La sortie d’Emmanuel Macron au Danemark critiquant les « Gaulois réfractaires au changement » n’est pas passée inaperçue. Au-delà des polémiques partisanes inévitables avec ce genre de provocation, c’est la vision profonde de la France que nourrit Emmanuel Macron qui se dévoile par petites touches. Et c’est une déception: car Emmanuel Macron ne véhicule rien d’autre que les images basiques des élites parisiennes sur le reste du pays.

Je n’aime pas les discours d’Emmanuel Macron que je trouve pompeux, fastidieux, terriblement classiques, et sans grande hauteur de vue. Emmanuel Macron a reçu une formation à l’ancienne: la rhétorique avant tout, le soin apporté à la forme, au style, et peu d’importance accordée aux idées.

Au demeurant, les idées d’Emmanuel Macron sont les préjugés de la caste à laquelle il appartien t: toujours plus d’Europe, parce que l’Europe c’est la paix et la civilisation, l’identité d’un peuple est nationaliste, donc méchante, donc à combattre. Et toujours plus d’État par ailleurs, parce que l’État, c’est l’intérêt général sans limite et sans réticence, c’est la raison en action contre le désordre de la concurrence.

Je le trouve bien meilleur dans ses saillies caustiques, comme celle d’hier où il a stigmatisé au Danemark les « Gaulois réfractaires », en qui il voit quand même des « Européens » comme les Scandinaves. C’est dans ces moments-là qu’il est le plus « signifiant », c’est-à-dire qu’il délivre le mieux le fond de sa doctrine personnelle.

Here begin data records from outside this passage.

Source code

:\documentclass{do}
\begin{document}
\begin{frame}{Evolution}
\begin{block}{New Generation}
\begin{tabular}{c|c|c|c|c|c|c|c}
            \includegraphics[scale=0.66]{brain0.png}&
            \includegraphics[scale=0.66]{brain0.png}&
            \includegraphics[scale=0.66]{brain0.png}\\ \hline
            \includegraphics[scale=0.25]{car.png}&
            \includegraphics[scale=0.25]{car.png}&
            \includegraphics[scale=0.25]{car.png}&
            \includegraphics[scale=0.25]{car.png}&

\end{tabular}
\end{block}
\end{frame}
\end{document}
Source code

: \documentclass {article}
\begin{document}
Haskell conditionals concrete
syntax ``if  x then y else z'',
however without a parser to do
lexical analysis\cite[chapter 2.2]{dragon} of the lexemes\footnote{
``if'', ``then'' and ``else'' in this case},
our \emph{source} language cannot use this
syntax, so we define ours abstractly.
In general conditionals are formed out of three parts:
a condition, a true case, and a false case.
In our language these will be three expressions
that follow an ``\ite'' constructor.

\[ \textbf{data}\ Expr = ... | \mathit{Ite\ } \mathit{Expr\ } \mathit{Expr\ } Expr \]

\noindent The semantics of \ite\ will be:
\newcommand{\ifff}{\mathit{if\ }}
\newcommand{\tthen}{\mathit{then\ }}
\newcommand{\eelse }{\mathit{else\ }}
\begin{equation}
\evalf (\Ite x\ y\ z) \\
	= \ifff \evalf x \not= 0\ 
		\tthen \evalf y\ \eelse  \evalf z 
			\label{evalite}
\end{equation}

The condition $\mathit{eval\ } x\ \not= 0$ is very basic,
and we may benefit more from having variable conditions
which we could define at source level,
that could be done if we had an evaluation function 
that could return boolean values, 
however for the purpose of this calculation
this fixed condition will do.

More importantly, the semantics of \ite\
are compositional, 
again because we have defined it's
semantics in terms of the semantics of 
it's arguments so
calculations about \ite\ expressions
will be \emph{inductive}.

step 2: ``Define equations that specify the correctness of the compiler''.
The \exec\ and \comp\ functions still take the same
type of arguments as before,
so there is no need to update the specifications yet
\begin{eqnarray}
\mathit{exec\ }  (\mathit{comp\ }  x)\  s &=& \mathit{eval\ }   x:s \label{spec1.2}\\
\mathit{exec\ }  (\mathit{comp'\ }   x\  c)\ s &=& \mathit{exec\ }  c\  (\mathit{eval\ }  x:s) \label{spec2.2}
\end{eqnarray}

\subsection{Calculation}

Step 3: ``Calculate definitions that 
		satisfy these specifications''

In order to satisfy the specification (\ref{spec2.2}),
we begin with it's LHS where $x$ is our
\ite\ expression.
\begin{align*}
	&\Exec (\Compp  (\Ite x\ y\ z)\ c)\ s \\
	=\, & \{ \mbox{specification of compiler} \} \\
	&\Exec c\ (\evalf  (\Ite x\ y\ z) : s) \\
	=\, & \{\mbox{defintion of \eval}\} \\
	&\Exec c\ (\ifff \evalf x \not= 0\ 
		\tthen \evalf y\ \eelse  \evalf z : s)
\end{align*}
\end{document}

Le Gaulois ne vaut-il que parce qu’il est européen ?

On pourrait méditer longtemps sur le sens ambigu, complexe, polymorphe, de cette phrase.

Immédiatement, on en déduit que notre Président n’aime les Gaulois que dans le mesure où ils sont Européens. C’est déjà un aveu: Emmanuel Macron appartient à cette caste où l’on ne se sent pas vraiment français, mais continental. Ces gens-là trouvent la France trop « gauloise » pour eux, c’est-à-dire vulgaire, comme on parle de « gauloiseries » pour désigner l’humour de corps de garde. Dans l’univers de Macron, la France fréquentable est celle des officiers, des nobles. Mais celle des soldats qui plaisantent sur les « gueuses » est une abomination.

On retrouvera d’ailleurs dans ses discours de nombreuses allusions à sa France à lui, qui se réduit à ses élites, les seules dignes d’être considérées. Les autres méritent à peine d’exister.

L’étrange écho de l’Europe raciale chez Macron

Mais il y a un autre sens dans la remarque de Macron, sens involontaire, qu’il dénierait sûrement, et c’est en cela que sa phrase intéressante: par ce qu’elle dit de la pensée macronienne profonde, comme un acte manqué le dévoilerait.

Lorsque Macron explique que les Scandinaves comme les Gaulois partagent l’Europe, il fait écho à une « couche basse » de la conscience européenne : l’existence d’un grand peuple indo-européen antérieur aux nations actuelles, et que la construction communautaire permettrait, d’une façon ou d’une autre, de reconstruire. Macron n’a pas osé dire « Gaulois et Vikings ». Mais il n’en était pas loin.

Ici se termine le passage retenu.